Context-Aware Prompt Tuning (CPT)
Context-aware Prompt Tuning: Advancing In-Context Learning with Adversarial Methods (CPT) combines In-Context Learning (ICL) with Prompt Tuning (PT) and adversarial optimization to improve few-shot learning by refining context embeddings. CPT optimizes only context tokens, which minimizes overfitting and enhances performance on classification tasks.

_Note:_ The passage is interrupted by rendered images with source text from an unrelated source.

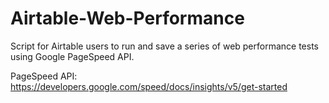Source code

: # Airtable-Web-Performance
Script for Airtable users to run and save a series of web performance tests using Google PageSpeed API. 

PageSpeed API: https://developers.google.com/speed/docs/insights/v5/get-started
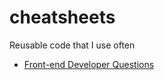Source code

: cheatsheets
===========

Reusable code that I use often


* [Front-end Developer Questions](https://github.com/darcyclarke/Front-end-Developer-Interview-Questions)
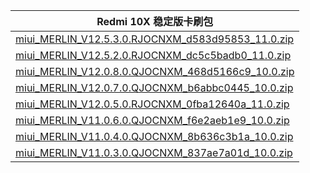 | Redmi 10X  稳定版卡刷包    |
| ---- |
| [miui_MERLIN_V12.5.3.0.RJOCNXM_d583d95853_11.0.zip](https://hugeota.d.miui.com/V12.5.3.0.RJOCNXM/miui_MERLIN_V12.5.3.0.RJOCNXM_d583d95853_11.0.zip)    |
| [miui_MERLIN_V12.5.2.0.RJOCNXM_dc5c5badb0_11.0.zip](https://hugeota.d.miui.com/V12.5.2.0.RJOCNXM/miui_MERLIN_V12.5.2.0.RJOCNXM_dc5c5badb0_11.0.zip)    |
| [miui_MERLIN_V12.0.8.0.QJOCNXM_468d5166c9_10.0.zip](https://hugeota.d.miui.com/V12.0.8.0.QJOCNXM/miui_MERLIN_V12.0.8.0.QJOCNXM_468d5166c9_10.0.zip)    |
| [miui_MERLIN_V12.0.7.0.QJOCNXM_b6abbc0445_10.0.zip](https://hugeota.d.miui.com/V12.0.7.0.QJOCNXM/miui_MERLIN_V12.0.7.0.QJOCNXM_b6abbc0445_10.0.zip)    |
| [miui_MERLIN_V12.0.5.0.RJOCNXM_0fba12640a_11.0.zip](https://hugeota.d.miui.com/V12.0.5.0.RJOCNXM/miui_MERLIN_V12.0.5.0.RJOCNXM_0fba12640a_11.0.zip)    |
| [miui_MERLIN_V11.0.6.0.QJOCNXM_f6e2aeb1e9_10.0.zip](https://hugeota.d.miui.com/V11.0.6.0.QJOCNXM/miui_MERLIN_V11.0.6.0.QJOCNXM_f6e2aeb1e9_10.0.zip)    |
| [miui_MERLIN_V11.0.4.0.QJOCNXM_8b636c3b1a_10.0.zip](https://hugeota.d.miui.com/V11.0.4.0.QJOCNXM/miui_MERLIN_V11.0.4.0.QJOCNXM_8b636c3b1a_10.0.zip)    |
| [miui_MERLIN_V11.0.3.0.QJOCNXM_837ae7a01d_10.0.zip](https://hugeota.d.miui.com/V11.0.3.0.QJOCNXM/miui_MERLIN_V11.0.3.0.QJOCNXM_837ae7a01d_10.0.zip)    |
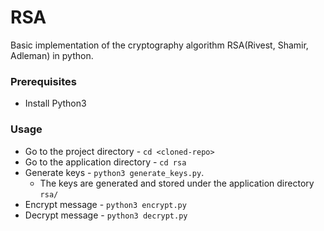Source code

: # RSA
Basic implementation of the cryptography algorithm RSA(Rivest, Shamir, Adleman) in python.

### Prerequisites
* Install Python3

### Usage
* Go to the project directory - `cd <cloned-repo>`
* Go to the application directory - `cd rsa`
* Generate keys - `python3 generate_keys.py`.
    * The keys are generated and stored under the application directory `rsa/`
* Encrypt message - `python3 encrypt.py`
* Decrypt message - `python3 decrypt.py`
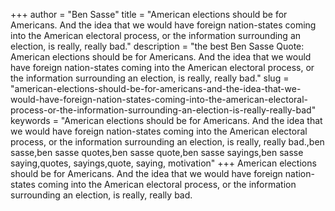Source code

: +++
author = "Ben Sasse"
title = "American elections should be for Americans. And the idea that we would have foreign nation-states coming into the American electoral process, or the information surrounding an election, is really, really bad."
description = "the best Ben Sasse Quote: American elections should be for Americans. And the idea that we would have foreign nation-states coming into the American electoral process, or the information surrounding an election, is really, really bad."
slug = "american-elections-should-be-for-americans-and-the-idea-that-we-would-have-foreign-nation-states-coming-into-the-american-electoral-process-or-the-information-surrounding-an-election-is-really-really-bad"
keywords = "American elections should be for Americans. And the idea that we would have foreign nation-states coming into the American electoral process, or the information surrounding an election, is really, really bad.,ben sasse,ben sasse quotes,ben sasse quote,ben sasse sayings,ben sasse saying,quotes, sayings,quote, saying, motivation"
+++
American elections should be for Americans. And the idea that we would have foreign nation-states coming into the American electoral process, or the information surrounding an election, is really, really bad.
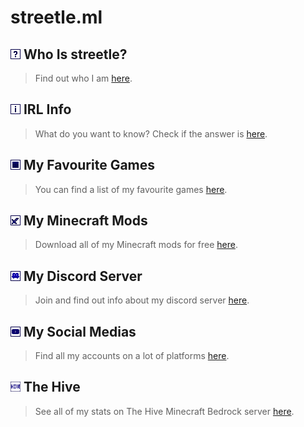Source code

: <head>
<script async src="https://pagead2.googlesyndication.com/pagead/js/adsbygoogle.js?client=ca-pub-5850853284840895"
     crossorigin="anonymous"></script>
</head>

# streetle.ml
<link rel="icon" type="image/x-icon" href="/images/favicon.png">

## <img src="/icons/who.png" alt="streetle"> Who Is streetle?
> Find out who I am <a href="streetle">here</a>.

## <img src="/icons/irl.png" alt="info"> IRL Info
> What do you want to know? Check if the answer is <a href="irl">here</a>.

## <img src="/icons/games.png" alt="games"> My Favourite Games
> You can find a list of my favourite games <a href="games">here</a>.

## <img src="/icons/mods.png" alt="mods"> My Minecraft Mods
> Download all of my Minecraft mods for free <a href="packs">here</a>.

## <img src="/icons/discord.png" alt="discord"> My Discord Server
> Join and find out info about my discord server <a href="discord">here</a>.

## <img src="/icons/social.png" alt="socialmedia"> My Social Medias
> Find all my accounts on a lot of platforms <a href="socialmedia">here</a>.

## <img src="/icons/hive.png" alt="thehive" style="width:16px;height:16px;"> The Hive
> See all of my stats on The Hive Minecraft Bedrock server <a href="thehive">here</a>.

<script async src="https://pagead2.googlesyndication.com/pagead/js/adsbygoogle.js?client=ca-pub-5850853284840895"
     crossorigin="anonymous"></script>
<!-- horizontal2 -->
<ins class="adsbygoogle"
     style="display:block"
     data-ad-client="ca-pub-5850853284840895"
     data-ad-slot="4491611170"
     data-ad-format="auto"
     data-full-width-responsive="true"></ins>
<script>
     (adsbygoogle = window.adsbygoogle || []).push({});
</script>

The abstract from the paper is:
Traditional fine-tuning is effective but computationally intensive, as it requires updating billions of parameters. CPT, inspired by ICL, PT, and adversarial attacks, refines context embeddings in a parameter-efficient manner. By optimizing context tokens and applying a controlled gradient descent, CPT achieves superior accuracy across various few-shot classification tasks, showing significant improvement over existing methods such as LoRA, PT, and ICL.
CPTConfig
class peft.CPTConfig
< source >( peft_type: Union = None auto_mapping: Optional = None base_model_name_or_path: Optional = None revision: Optional = None task_type: Union = None inference_mode: bool = False num_virtual_tokens: int = None token_dim: int = None num_transformer_submodules: Optional = None num_attention_heads: Optional = None num_layers: Optional = None cpt_token_ids: Optional = None cpt_mask: Optional = None cpt_tokens_type_mask: Optional = None opt_weighted_loss_type: Optional = 'none' opt_loss_decay_factor: Optional = 1.0 opt_projection_epsilon: Optional = 0.1 opt_projection_format_epsilon: Optional = 0.1 tokenizer_name_or_path: Optional = None )
CPT Configuration class extending PeftConfig for Context-aware Prompt Tuning (CPT).
This class introduces additional parameters required for CPT, such as:
- Token type masks
- Prompt tuning initialization
- Loss weighting
- Projection settings
For more details, see the paper: https://arxiv.org/abs/2410.17222
CPTEmbedding
CPTEmbedding is a custom embedding layer designed for Context-aware Prompt Tuning (CPT) in PEFT. It initializes embeddings, applies prompt-specific projections, and computes loss using label masks.
calculate_loss
< source >( base_model_output labels cpt_type_mask config ) → ModelOutput
Parameters
- base_model_output (ModelOutput) — Output from the base model containing logits.
- labels (torch.Tensor) — Ground-truth labels for the input tokens.
- cpt_type_mask (torch.Tensor) — Token type mask used for filtering valid loss terms.
- config (Namespace) — Configuration object containing loss-related hyperparameters.
Returns
ModelOutput
The base model output with computed loss.
Computes the loss for CPT models with optional exponential decay.
forward
< source >( indices ) → torch.Tensor
Computes the prompt embeddings and applies delta adjustments.
Applies epsilon-based projection to the delta embeddings to control their norm.
Sets up a backward hook to selectively update token gradients based on the CPT token type mask.